Cacophony.  That's pretty.  What's it mean?

Harmony ,'Underneath'


Spike's Bitches 44: It's about the rules having changed.  

[NAFDA] Spike-centric discussion. Lusty, lewd (only occasionally crude), risqué (and frisqué), bawdy (Oh, lawdy!), flirty ('cuz we're purty), raunchy talk inside. Caveat lector.


Burrell - Apr 04, 2009 8:32:27 pm PDT #5660 of 30000
Why did Darth Vader cross the road? To get to the Dark Side!

Hil, I recommend forwarding the email to someone higher on the food chain. I just think it's a good idea with a combative student. That way they'll have the evidence they need to support you should she decide to challenge her grade later or whatever.

bonny, there's been an increase in using ADD drugs for concentration and studying on college campuses. And not just undergrads.


Glamcookie - Apr 04, 2009 9:40:35 pm PDT #5661 of 30000
I know my own heart and understand my fellow man. But I am made unlike anyone I have ever met. I dare to say I am like no one in the whole world. - Anne Lister

More than 100 posts later, all I can say is I want that cherry chocolate bread. Nom nom nom!


WindSparrow - Apr 04, 2009 9:41:12 pm PDT #5662 of 30000
Love is stronger than death and harder than sorrow. Those who practice it are fierce like the light of stars traveling eons to pierce the night.

I really do feel that you do not have the students well-being at heart, but are concerned with what other professors and higher ups will think of your class.

This, by the way, is the same student who wrote "We love Hillary" on the board before class last Tuesday.

Document all of this.

Whether she is a manipulative little Eddie Haskel of a suck-up or she is emotionally unstable and manipulative into the bargain, it will be good to have evidence to back you up.

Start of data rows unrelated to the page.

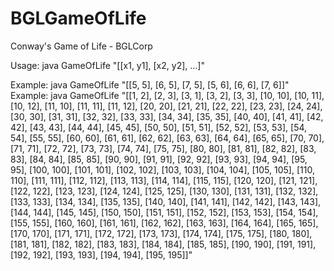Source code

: # BGLGameOfLife
Conway's Game of Life - BGLCorp



Usage: java GameOfLife "[[x1, y1], [x2, y2], ...]"

Example: java GameOfLife "[[5, 5], [6, 5], [7, 5], [5, 6], [6, 6], [7, 6]]"
Example: java GameOfLife "[[1, 2], [2, 3], [3, 1], [3, 2], [3, 3], [10, 10], [10, 11], [10, 12], [11, 10], [11, 11], [11, 12], [20, 20], [21, 21], [22, 22], [23, 23], [24, 24], [30, 30], [31, 31], [32, 32], [33, 33], [34, 34], [35, 35], [40, 40], [41, 41], [42, 42], [43, 43], [44, 44], [45, 45], [50, 50], [51, 51], [52, 52], [53, 53], [54, 54], [55, 55], [60, 60], [61, 61], [62, 62], [63, 63], [64, 64], [65, 65], [70, 70], [71, 71], [72, 72], [73, 73], [74, 74], [75, 75], [80, 80], [81, 81], [82, 82], [83, 83], [84, 84], [85, 85], [90, 90], [91, 91], [92, 92], [93, 93], [94, 94], [95, 95], [100, 100], [101, 101], [102, 102], [103, 103], [104, 104], [105, 105], [110, 110], [111, 111], [112, 112], [113, 113], [114, 114], [115, 115], [120, 120], [121, 121], [122, 122], [123, 123], [124, 124], [125, 125], [130, 130], [131, 131], [132, 132], [133, 133], [134, 134], [135, 135], [140, 140], [141, 141], [142, 142], [143, 143], [144, 144], [145, 145], [150, 150], [151, 151], [152, 152], [153, 153], [154, 154], [155, 155], [160, 160], [161, 161], [162, 162], [163, 163], [164, 164], [165, 165], [170, 170], [171, 171], [172, 172], [173, 173], [174, 174], [175, 175], [180, 180], [181, 181], [182, 182], [183, 183], [184, 184], [185, 185], [190, 190], [191, 191], [192, 192], [193, 193], [194, 194], [195, 195]]"

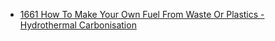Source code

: - [1661 How To Make Your Own Fuel From Waste Or Plastics - Hydrothermal Carbonisation](https://youtu.be/hzb8v3VcHEs)
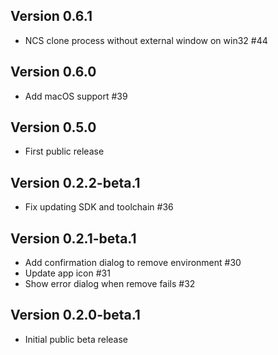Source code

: ## Version 0.6.1
- NCS clone process without external window on win32 #44

## Version 0.6.0
- Add macOS support #39

## Version 0.5.0
- First public release

## Version 0.2.2-beta.1
- Fix updating SDK and toolchain #36

## Version 0.2.1-beta.1
- Add confirmation dialog to remove environment #30
- Update app icon #31
- Show error dialog when remove fails #32

## Version 0.2.0-beta.1
- Initial public beta release
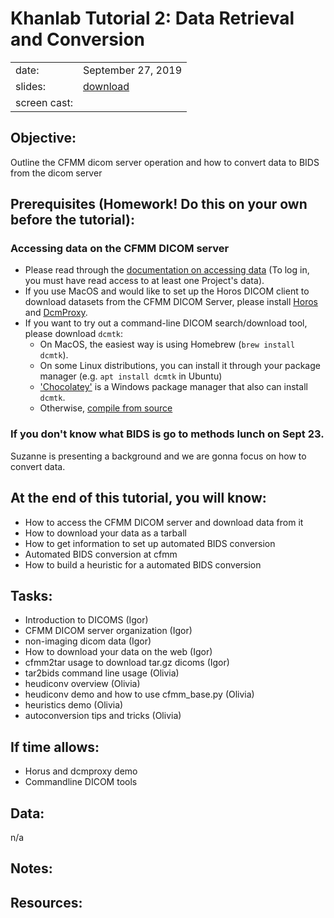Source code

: # Khanlab Tutorial 2: Data Retrieval and Conversion

| | |
|-|-|
| date: | September 27, 2019 |
| slides: | [download](https://docs.google.com/presentation/d/1zor12oH5fjXIaqTRPtJEt2KDd6MP8e3dgRCGhaWOjXs/edit?usp=sharing) |
| screen cast: | |

## Objective:
Outline the CFMM dicom server operation and how to convert data to BIDS from the dicom server

## Prerequisites (Homework! Do this on your own before the tutorial):

### Accessing data on the CFMM DICOM server
* Please read through the [documentation on accessing data](https://dicom.cfmm.robarts.ca/dm/docs/accessing_data) (To log in, you must have read access to at least one Project's data).
* If you use MacOS and would like to set up the Horos DICOM client to download datasets from the CFMM DICOM Server, please install [Horos](https://horosproject.org/download-horos/) and [DcmProxy](https://gitlab.com/cfmm/dcmproxy/-/jobs/artifacts/0.4/raw/DcmProxy-0.4.dmg?job=build%3Amacos).
* If you want to try out a command-line DICOM search/download tool, please download `dcmtk`:
  * On MacOS, the easiest way is using Homebrew (`brew install dcmtk`).
  * On some Linux distributions, you can install it through your package manager (e.g. `apt install dcmtk` in Ubuntu)
  * ['Chocolatey'](https://chocolatey.org/) is a Windows package manager that also can install `dcmtk`.
  * Otherwise, [compile from source](https://support.dcmtk.org/docs/file_install.html)

### If you don't know what BIDS is go to methods lunch on Sept 23.
Suzanne is presenting a background and we are gonna focus on how to convert data.

## At the end of this tutorial, you will know:

* How to access the CFMM DICOM server and download data from it
* How to download your data as a tarball
* How to get information to set up automated BIDS conversion
* Automated BIDS conversion at cfmm
* How to build a heuristic for a automated BIDS conversion

## Tasks:

* Introduction to DICOMS (Igor)
* CFMM DICOM server organization (Igor)
* non-imaging dicom data (Igor)
* How to download your data on the web (Igor)
* cfmm2tar usage to download tar.gz dicoms (Igor)
* tar2bids command line usage (Olivia)
* heudiconv overview (Olivia)
* heudiconv demo and how to use cfmm_base.py (Olivia)
* heuristics demo  (Olivia)
* autoconversion tips and tricks (Olivia)

## If time allows:

* Horus and dcmproxy demo
* Commandline DICOM tools

## Data:

n/a

## Notes:

## Resources:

In your shoes I would respond something like this: "I have carefully designed this course to meet the rigorous professional standards of this department and this university. The requirements laid out to you in the course syllabus at the beginning of term explain the work expected of you. You may confirm with (I dunno... the academic dean, head of your dept.) that the requirements of this course are in line with ordinary standards of this level of scholarly pursuit. Contrary to your belief that these requirements were formulated for your personal torment, midterms and finals have plagued university students for generations at many august institutions. They are rites of passage through which it is a privilege to be called to suffer. If you find your academic load to be a grave challenge at this time, please take advantage of the assistance available at (whatever center of academic assistance that would teach study skills and/or time management, and offer contacts with tutors)."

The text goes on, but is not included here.